JALの赤坂祐二社長は日刊工業新聞の取材に「MaaSは大きな、やっていかなければならない領域だ。交通網全体の効率化に積極的に関わっていく」との考えを示した。テクノロジーとビジネスモデルを駆使して、次代の交通体系創造を目指すのだという。
航空旅客の移動利便性向上には、出発地―空港間・空港―目的地間の2次交通と空路とのシームレスな移動の実現が不可欠。これまでは各空港でのアクセスバス、鉄道との接続といった部分的な連携にとどまっていた。
国内の公共交通は担い手不足に直面しながらも、一部には、輸送ダイヤの重複や需要との乖離(かいり)と言った無駄が生じている。航空、鉄道、バスなど、より広範な連携で交通の最適化を模索し、社会課題解決につなげる。
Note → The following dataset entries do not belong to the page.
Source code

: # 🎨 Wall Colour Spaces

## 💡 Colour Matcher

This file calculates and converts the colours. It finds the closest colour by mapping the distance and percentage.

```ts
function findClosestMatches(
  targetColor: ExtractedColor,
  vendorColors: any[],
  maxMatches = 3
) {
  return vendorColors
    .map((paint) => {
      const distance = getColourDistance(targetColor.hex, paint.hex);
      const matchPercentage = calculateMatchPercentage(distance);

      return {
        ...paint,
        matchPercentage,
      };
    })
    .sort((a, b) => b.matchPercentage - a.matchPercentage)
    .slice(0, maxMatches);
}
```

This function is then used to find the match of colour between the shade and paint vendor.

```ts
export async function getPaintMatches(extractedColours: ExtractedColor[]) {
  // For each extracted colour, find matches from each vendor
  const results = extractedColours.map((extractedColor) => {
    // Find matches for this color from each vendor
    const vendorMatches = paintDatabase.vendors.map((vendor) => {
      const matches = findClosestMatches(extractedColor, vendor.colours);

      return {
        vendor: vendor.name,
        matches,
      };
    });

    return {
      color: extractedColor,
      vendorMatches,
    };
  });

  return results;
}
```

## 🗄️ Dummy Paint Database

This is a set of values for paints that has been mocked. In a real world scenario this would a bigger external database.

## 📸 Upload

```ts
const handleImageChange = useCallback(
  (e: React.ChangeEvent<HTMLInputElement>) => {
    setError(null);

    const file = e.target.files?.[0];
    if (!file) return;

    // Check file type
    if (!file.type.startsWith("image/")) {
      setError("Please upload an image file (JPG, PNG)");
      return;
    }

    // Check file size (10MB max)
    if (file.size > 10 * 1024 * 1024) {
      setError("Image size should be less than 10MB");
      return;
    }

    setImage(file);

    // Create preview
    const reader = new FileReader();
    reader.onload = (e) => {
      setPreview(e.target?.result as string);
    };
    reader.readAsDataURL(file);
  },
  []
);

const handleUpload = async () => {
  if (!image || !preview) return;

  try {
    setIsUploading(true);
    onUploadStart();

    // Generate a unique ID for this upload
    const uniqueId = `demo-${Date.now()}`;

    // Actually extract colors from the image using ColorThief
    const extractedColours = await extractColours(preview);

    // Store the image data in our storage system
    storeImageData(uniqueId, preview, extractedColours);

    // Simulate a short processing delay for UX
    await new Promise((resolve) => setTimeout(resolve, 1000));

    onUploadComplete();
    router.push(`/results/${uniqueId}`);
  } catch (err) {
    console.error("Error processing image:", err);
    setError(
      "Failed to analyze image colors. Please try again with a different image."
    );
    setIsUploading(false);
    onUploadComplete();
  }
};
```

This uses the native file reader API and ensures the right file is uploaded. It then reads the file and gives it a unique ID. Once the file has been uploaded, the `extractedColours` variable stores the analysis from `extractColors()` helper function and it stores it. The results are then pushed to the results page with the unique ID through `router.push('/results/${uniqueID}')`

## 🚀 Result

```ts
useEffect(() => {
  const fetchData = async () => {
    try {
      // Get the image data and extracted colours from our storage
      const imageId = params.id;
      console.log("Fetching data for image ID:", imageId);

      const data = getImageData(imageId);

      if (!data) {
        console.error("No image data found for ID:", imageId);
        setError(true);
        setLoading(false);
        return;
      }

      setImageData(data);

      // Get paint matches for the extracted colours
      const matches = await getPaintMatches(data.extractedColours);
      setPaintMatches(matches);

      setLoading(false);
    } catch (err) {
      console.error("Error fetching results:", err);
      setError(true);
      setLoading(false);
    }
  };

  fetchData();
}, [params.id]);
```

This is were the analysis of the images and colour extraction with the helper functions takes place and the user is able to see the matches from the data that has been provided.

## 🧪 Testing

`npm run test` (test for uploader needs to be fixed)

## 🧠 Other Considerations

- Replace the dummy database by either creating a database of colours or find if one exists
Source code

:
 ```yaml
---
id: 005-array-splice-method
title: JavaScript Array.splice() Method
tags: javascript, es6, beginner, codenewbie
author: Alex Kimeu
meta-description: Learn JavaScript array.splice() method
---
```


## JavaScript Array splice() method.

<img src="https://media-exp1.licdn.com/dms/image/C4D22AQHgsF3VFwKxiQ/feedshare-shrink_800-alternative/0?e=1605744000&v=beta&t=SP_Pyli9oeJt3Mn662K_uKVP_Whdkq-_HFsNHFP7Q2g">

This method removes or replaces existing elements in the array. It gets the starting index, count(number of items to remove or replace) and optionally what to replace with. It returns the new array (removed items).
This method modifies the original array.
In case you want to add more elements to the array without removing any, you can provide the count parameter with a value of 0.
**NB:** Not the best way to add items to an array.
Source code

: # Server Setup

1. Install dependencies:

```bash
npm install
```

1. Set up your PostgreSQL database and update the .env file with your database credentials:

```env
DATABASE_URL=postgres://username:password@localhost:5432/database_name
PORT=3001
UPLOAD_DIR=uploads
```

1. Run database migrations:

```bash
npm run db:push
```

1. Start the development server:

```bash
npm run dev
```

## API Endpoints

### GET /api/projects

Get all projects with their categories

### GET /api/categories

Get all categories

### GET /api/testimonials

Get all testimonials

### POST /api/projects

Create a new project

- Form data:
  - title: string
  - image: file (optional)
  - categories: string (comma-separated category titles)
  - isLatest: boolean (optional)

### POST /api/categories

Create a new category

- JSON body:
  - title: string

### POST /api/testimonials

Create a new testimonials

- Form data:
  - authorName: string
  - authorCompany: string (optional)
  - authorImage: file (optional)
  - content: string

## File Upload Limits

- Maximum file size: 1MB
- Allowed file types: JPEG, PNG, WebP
JALは19年5月に小田急電鉄が展開するMaaS用データ・予約基盤(MaaSプラットフォーム)「MaaS Japan」に運航情報を提供することを発表。コーポレートベンチャーキャピタル(CVC)を通じて、新しいエアモビリティーの実用化を狙うスタートアップに出資して新規ビジネス創出の検討にも着手している。
航空他社では全日本空輸(ANA)が19年7月にMaaS推進部を設置し、JR東日本やJR九州らとの協業を始めている。